_Task item:_
Wherever a line of the data contains "itemize", copy that line.

Collected data entries:

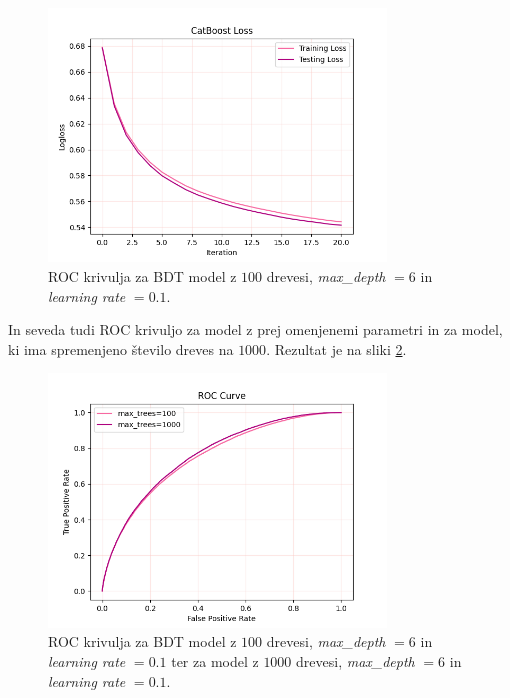 \documentclass[a4paper]{article}
\begin{document}
\begin{figure}[H]
    \centering
    \includegraphics[width=0.8\textwidth]{../images/catboost_loss.png}
    \caption{ROC krivulja za BDT model z $100$ drevesi, \textit{max\_depth} $= 6$ in \textit{learning rate} $= 0.1$.}
    \label{fig:BDT_ROC}
\end{figure}

In seveda tudi ROC krivuljo za model z prej omenjenemi parametri in za model, ki ima spremenjeno število dreves na $1000$. 
Rezultat je na sliki \ref{fig:BDT_ROC}. \\

\begin{figure}[H]
    \centering
    \includegraphics[width=0.8\textwidth]{../images/catboost_roc.png}
    \caption{ROC krivulja za BDT model z $100$ drevesi, \textit{max\_depth} $= 6$ in \textit{learning rate} $= 0.1$ ter za 
    model z $1000$ drevesi, \textit{max\_depth} $= 6$ in \textit{learning rate} $= 0.1$.}
    \label{fig:BDT_ROC}
\end{figure}
\end{document}
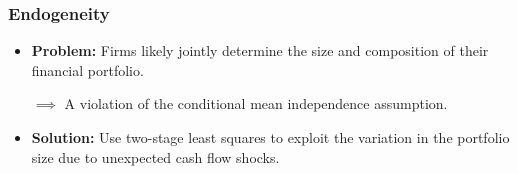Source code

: \documentclass[handout]{beamer}
\begin{document}
\begin{frame}[label=endogeneity]
\frametitle{Endogeneity}

\begin{itemize}[<+->]
\item \textbf{Problem:} Firms likely jointly determine the size and composition of their financial portfolio.

\bigskip

$\implies$ A violation of the conditional mean independence assumption.

\bigskip

\item \textbf{Solution:} Use two-stage least squares to exploit the variation in the portfolio size due to unexpected cash flow shocks. \hyperlink{unexpected}{}
\end{itemize}

\end{frame}
\end{document}
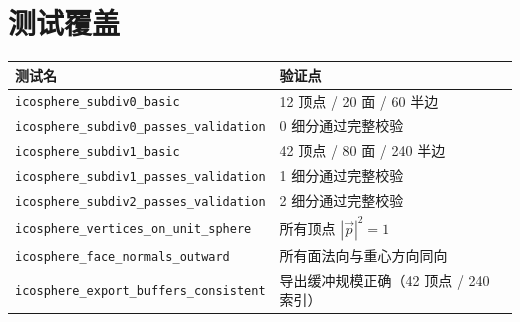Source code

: \documentclass[11pt,a4paper]{article}
\begin{document}
\section{测试覆盖}

\begin{center}
\renewcommand{\arraystretch}{1.18}
\begin{tabular}{@{}ll@{}}
  \toprule
  \textbf{测试名} & \textbf{验证点} \\
  \midrule
  \texttt{icosphere\_subdiv0\_basic}            & 12 顶点 / 20 面 / 60 半边 \\
  \texttt{icosphere\_subdiv0\_passes\_validation} & 0 细分通过完整校验 \\
  \texttt{icosphere\_subdiv1\_basic}            & 42 顶点 / 80 面 / 240 半边 \\
  \texttt{icosphere\_subdiv1\_passes\_validation} & 1 细分通过完整校验 \\
  \texttt{icosphere\_subdiv2\_passes\_validation} & 2 细分通过完整校验 \\
  \texttt{icosphere\_vertices\_on\_unit\_sphere} & 所有顶点 $|\vec{p}|^2 = 1$ \\
  \texttt{icosphere\_face\_normals\_outward}    & 所有面法向与重心方向同向 \\
  \texttt{icosphere\_export\_buffers\_consistent} & 导出缓冲规模正确（42 顶点 / 240 索引） \\
  \bottomrule
\end{tabular}
\end{center}
\end{document}
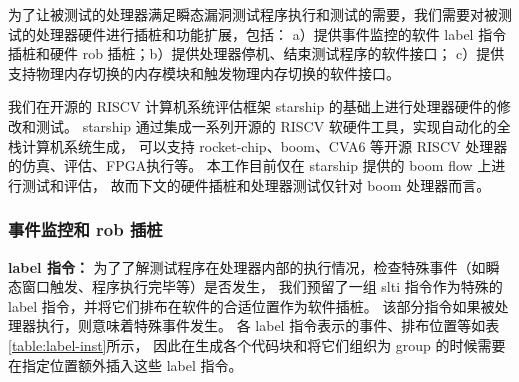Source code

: 为了让被测试的处理器满足瞬态漏洞测试程序执行和测试的需要，我们需要对被测试的处理器硬件进行插桩和功能扩展，包括：
a）提供事件监控的软件 label 指令插桩和硬件 rob 插桩；b）提供处理器停机、结束测试程序的软件接口；
c）提供支持物理内存切换的内存模块和触发物理内存切换的软件接口。\par

我们在开源的 RISCV 计算机系统评估框架 starship\cite{starship} 的基础上进行处理器硬件的修改和测试。
starship 通过集成一系列开源的 RISCV 软硬件工具，实现自动化的全栈计算机系统生成，
可以支持 rocket-chip\cite{rocket-chip}、boom\cite{celio2017boomv2}、CVA6\cite{cva6} 等开源 RISCV 处理器的仿真、评估、FPGA执行等。
本工作目前仅在 starship 提供的 boom flow 上进行测试和评估，
故而下文的硬件插桩和处理器测试仅针对 boom 处理器而言。\par

\subsubsection{事件监控和 rob 插桩}
\textbf{label 指令：}
为了了解测试程序在处理器内部的执行情况，检查特殊事件（如瞬态窗口触发、程序执行完毕等）是否发生，
我们预留了一组 slti 指令作为特殊的 label 指令，并将它们排布在软件的合适位置作为软件插桩。
该部分指令如果被处理器执行，则意味着特殊事件发生。
各 label 指令表示的事件、排布位置等如表\ref{table:label-inst}所示，
因此在生成各个代码块和将它们组织为 group 的时候需要在指定位置额外插入这些 label 指令。\par

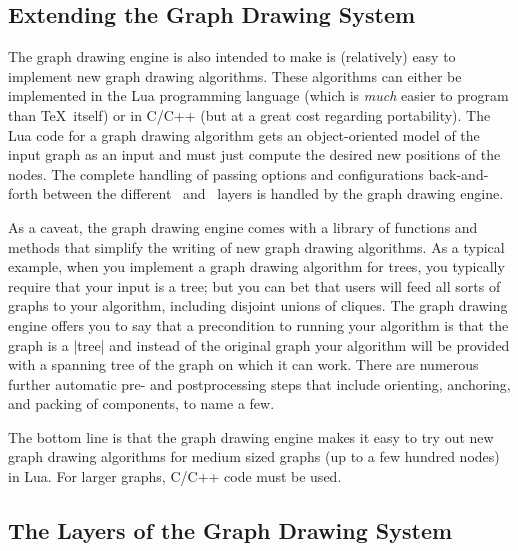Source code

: \subsection{Extending the Graph Drawing System}

The graph drawing engine is also intended to make is (relatively) easy to
implement new graph drawing algorithms. These algorithms can either be
implemented in the Lua programming language (which is \emph{much} easier to
program than \TeX\ itself) or in C/C++ (but at a great cost regarding
portability). The Lua code for a graph drawing algorithm gets an
object-oriented model of the input graph as an input and must just compute the
desired new positions of the nodes. The complete handling of passing options
and configurations back-and-forth between the different \tikzname\ and
\pgfname\ layers is handled by the graph drawing engine.

As a caveat, the graph drawing engine comes with a library of functions and
methods that simplify the writing of new graph drawing algorithms. As a typical
example, when you implement a graph drawing algorithm for trees, you typically
require that your input is a tree; but you can bet that users will feed all
sorts of graphs to your algorithm, including disjoint unions of cliques. The
graph drawing engine offers you to say that a precondition to running your
algorithm is that the graph is a |tree| and instead of the original graph your
algorithm will be provided with a spanning tree of the graph on which it can
work. There are numerous further automatic pre- and postprocessing steps that
include orienting, anchoring, and packing of components, to name a few.

The bottom line is that the graph drawing engine makes it easy
to try out new graph drawing algorithms for medium sized graphs (up
to a few hundred nodes) in Lua. For larger graphs, C/C++ code must be
used.


\subsection{The Layers of the Graph Drawing System}
\label{section-gd-layers}

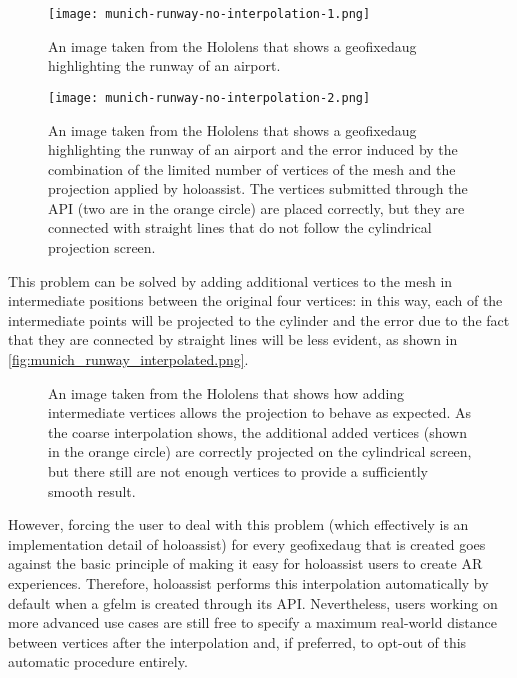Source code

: \begin{figure}
  \centering
  \texttt{[image: munich-runway-no-interpolation-1.png]}
  \caption{An image taken from the Hololens that shows a \gls{geofixedaug} highlighting the runway of an airport.}\label{fig:munich_runway_highlighted.png}
\end{figure}

\begin{figure}
  \centering
  \texttt{[image: munich-runway-no-interpolation-2.png]}
  \caption{An image taken from the Hololens that shows a \gls{geofixedaug} highlighting the runway of an airport and the error induced by the combination of the limited number of vertices of the mesh and the projection applied by \gls{holoassist}. The vertices submitted through the \gls{API} (two are in the orange circle) are placed correctly, but they are connected with straight lines that do not follow the cylindrical projection screen.}\label{fig:munigh_runway_highligted_projection_not_interpolated.png}
\end{figure}

This problem can be solved by adding additional vertices to the mesh in intermediate positions between the original four vertices: in this way, each of the intermediate points will be projected to the cylinder and the error due to the fact that they are connected by straight lines will be less evident, as shown in \autoref{fig:munich_runway_interpolated.png}.

\begin{figure}
  \centering
  \hfill
  \caption{An image taken from the Hololens that shows how adding intermediate vertices allows the projection to behave as expected. As the coarse interpolation shows, the additional added vertices (shown in the orange circle) are correctly projected on the cylindrical screen, but there still are not enough vertices to provide a sufficiently smooth result.}
\label{fig:munich_runway_interpolated.png}
\end{figure}

However, forcing the user to deal with this problem (which effectively is an implementation detail of \gls{holoassist}) for every \gls{geofixedaug} that is created goes against the basic principle of making it easy for \gls{holoassist} users to create \gls{AR} experiences. Therefore, \gls{holoassist} performs this interpolation automatically by default when a \gls{gfelm} is created through its \gls{API}. Nevertheless, users working on more advanced use cases are still free to specify a maximum real-world distance between vertices after the interpolation and, if preferred, to opt-out of this automatic procedure entirely.

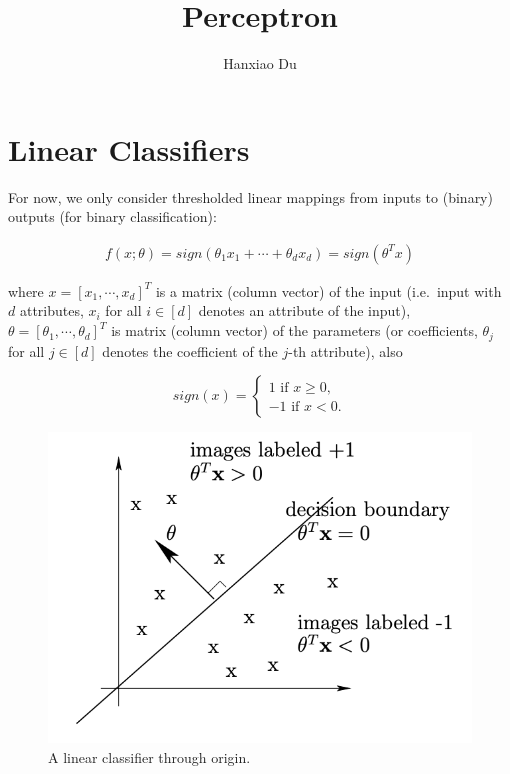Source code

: \documentclass[12pt,a4paper]{article}
\title{Perceptron}
\author{Hanxiao Du}
\date{}
\begin{document}
\maketitle
\tableofcontents

\section{Linear Classifiers}

For now, we only consider thresholded linear mappings from inputs to
(binary) outputs (for binary classification):

\begin{align}
f(x;\theta)=sign(\theta_1x_1+\cdots+\theta_dx_d)=sign(\theta^Tx)
\end{align}

where \(x=[x_1,\cdots,x_d]^T\) is a matrix (column vector) of the input
(i.e.~input with \(d\) attributes, \(x_i\) for all \(i \in [d]\) denotes
an attribute of the input), \(\theta = [\theta_1,\cdots,\theta_d]^T\) is
matrix (column vector) of the parameters (or coefficients, \(\theta_j\)
for all \(j \in [d]\) denotes the coefficient of the \(j\)-th
attribute), also

\begin{equation}
sign(x)=\begin{cases} 1 \text{ if } x\geq0,\\ -1 \text{ if } x <0 \text{.}\end{cases}
\end{equation}

\begin{figure}[h]
\centering
\includegraphics[scale=0.7]{assets/figures/linear_classifier.png}
\caption{A linear classifier through origin.\label{linear_cls}}
\end{figure}
\end{document}
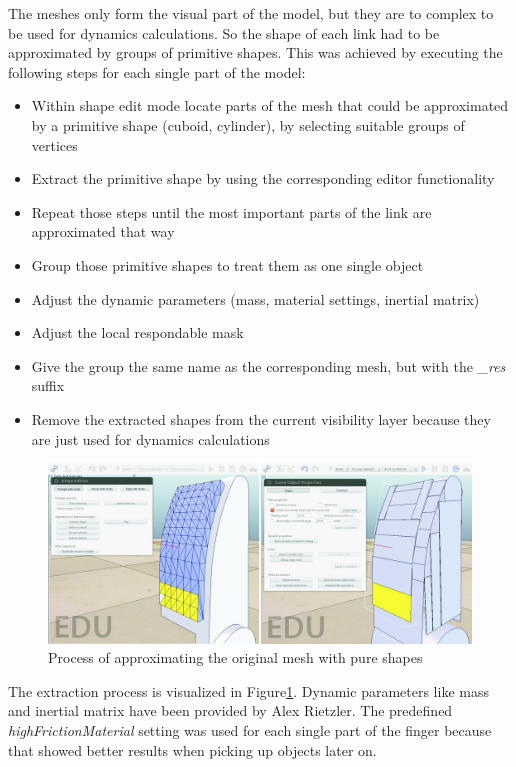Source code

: The meshes only form the visual part of the model, but they are to complex to be used for dynamics calculations. So the shape of each link had to be approximated by groups of primitive shapes. This was achieved by executing the following steps for each single part of the model:
\begin{itemize}
\item
Within shape edit mode locate parts of the mesh that could be approximated by a primitive shape (cuboid, cylinder), by selecting suitable groups of vertices
\item
Extract the primitive shape by using the corresponding editor functionality
\item
Repeat those steps until the most important parts of the link are approximated that way
\item
Group those primitive shapes to treat them as one single object
\item
Adjust the dynamic parameters (mass, material settings, inertial matrix)
\item
Adjust the local respondable mask
\item
Give the group the same name as the corresponding mesh, but with the \emph{\_res} suffix
\item
Remove the extracted shapes from the current visibility layer because they are just used for dynamics calculations
\end{itemize}
\begin{figure}[ht]
	\centering
  	\includegraphics[width=1.0\textwidth]{images/extract_pure_shapes.jpg}
	\caption{Process of approximating the original mesh with pure shapes}
	\label{fig:ex_pure_shape}
\end{figure}
The extraction process is visualized in Figure\ref{fig:ex_pure_shape}. Dynamic parameters like mass and inertial matrix have been provided by Alex Rietzler. The predefined \emph{highFrictionMaterial} setting was used for each single part of the finger because that showed better results when picking up objects later on.\\

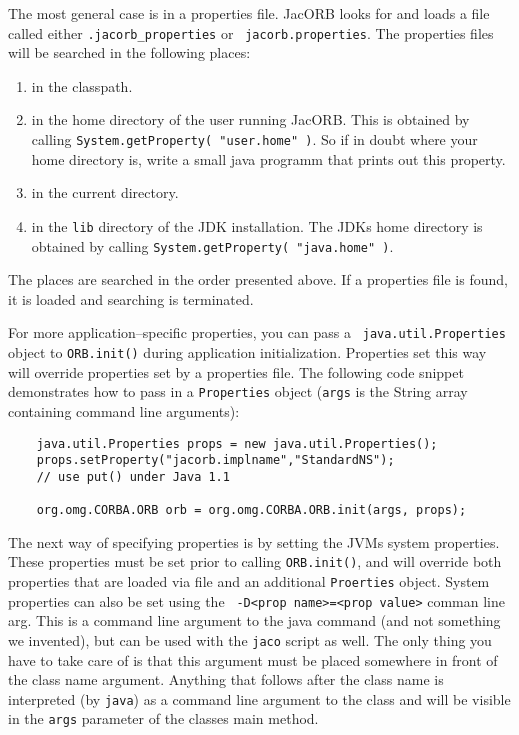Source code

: \documentclass[12pt]{scrbook}
\begin{document}
The most  general case is in  a properties file. JacORB  looks for and
loads  a   file  called  either  {\tt   .jacorb\_properties}  or  {\tt
jacorb.properties}. The properties files will be searched in the
following places:
\begin{enumerate}
  \item in the classpath.
  \item in the home directory of the user running JacORB. This is
        obtained by calling {\tt System.getProperty( "user.home" )}.
        So if in doubt where your home directory is, write a small
        java programm that prints out this property.
  \item in the current directory.
  \item in the {\tt lib} directory of the JDK installation. The JDKs
        home directory is obtained by calling
        {\tt System.getProperty( "java.home" )}.
\end{enumerate}

The places are searched in the order presented above. If a properties
file is found, it is loaded and searching is terminated.

For  more  application--specific  properties,  you  can  pass  a  {\tt
  java.util.Properties} object to  {\tt ORB.init()} during application
  initialization. Properties set this way will override properties set
  by a properties file. The following code snippet demonstrates how to
  pass in  a {\tt Properties} object  ({\tt args} is  the String array
  containing command line arguments):

\small{
\begin{verbatim}
    java.util.Properties props = new java.util.Properties();
    props.setProperty("jacorb.implname","StandardNS");
    // use put() under Java 1.1

    org.omg.CORBA.ORB orb = org.omg.CORBA.ORB.init(args, props);
\end{verbatim}
}

The next way of specifying properties is by setting the JVMs system
properties.  These properties must be set prior to calling {\tt ORB.init()},
and will override both properties that are loaded via file and an additional
{\tt Proerties} object.  System properties can also be set using the {\tt
  -D<prop name>=<prop value>} comman line arg. This is a command line argument
to the java command (and not something we invented), but can be used with the
{\tt jaco} script as well. The only thing you have to take care of is that
this argument must be placed somewhere in front of the class name argument.
Anything that follows after the class name is interpreted (by {\tt java}) as a
command line argument to the class and will be visible in the {\tt args}
parameter of the classes main method.
\end{document}
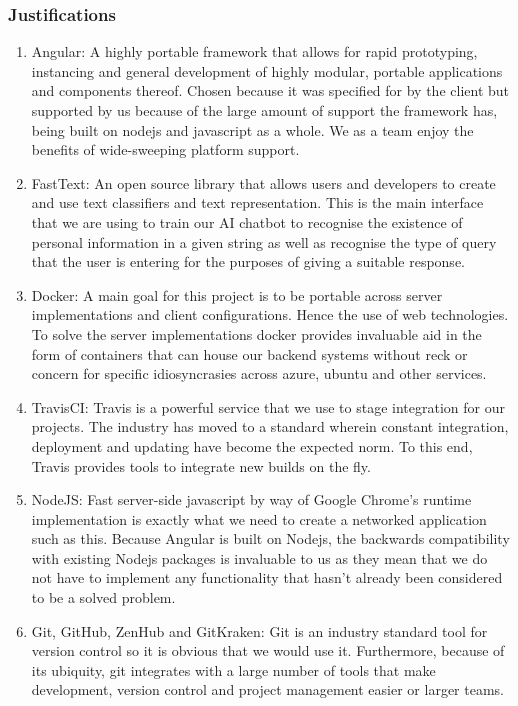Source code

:\documentclass[11pt]{article}
\begin{document}
\subsubsection{Justifications}
\begin{enumerate}
	\item Angular: A highly portable framework that allows for rapid prototyping, instancing and general development of highly modular, portable applications and components thereof. Chosen because it was specified for by the client but supported by us because of the large amount of support the framework has, being built on nodejs and javascript as a whole. We as a team enjoy the benefits of wide-sweeping platform support.
	\item FastText: An open source library that allows users and developers to create and use text classifiers and text representation. This is the main interface that we are using to train our AI chatbot to recognise the existence of personal information in a given string as well as recognise the type of query that the user is entering for the purposes of giving a suitable response.
	\item Docker: A main goal for this project is to be portable across server implementations and client configurations. Hence the use of web technologies. To solve the server implementations docker provides invaluable aid in the form of containers that can house our backend systems without reck or concern for specific idiosyncrasies across azure, ubuntu and other services. 
	\item TravisCI: Travis is a powerful service that we use to stage integration for our projects. The industry has moved to a standard wherein constant integration, deployment and updating have become the expected norm. To this end, Travis provides tools to integrate new builds on the fly.
	\item NodeJS: Fast server-side javascript by way of Google Chrome’s runtime implementation is exactly what we need to create a networked application such as this. Because Angular is built on Nodejs, the backwards compatibility with existing Nodejs packages is invaluable to us as they mean that we do not have to implement any functionality that hasn’t already been considered to be a solved problem.
	\item Git, GitHub, ZenHub and GitKraken: Git is an industry standard tool for version control so it is obvious that we would use it. Furthermore, because of its ubiquity, git integrates with a large number of tools that make development, version control and project management easier or larger teams.

\end{enumerate}
\end{document}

_Answer box:_
\begin{itemize}[<+->]
\end{itemize}
\begin{itemize}
\end{itemize}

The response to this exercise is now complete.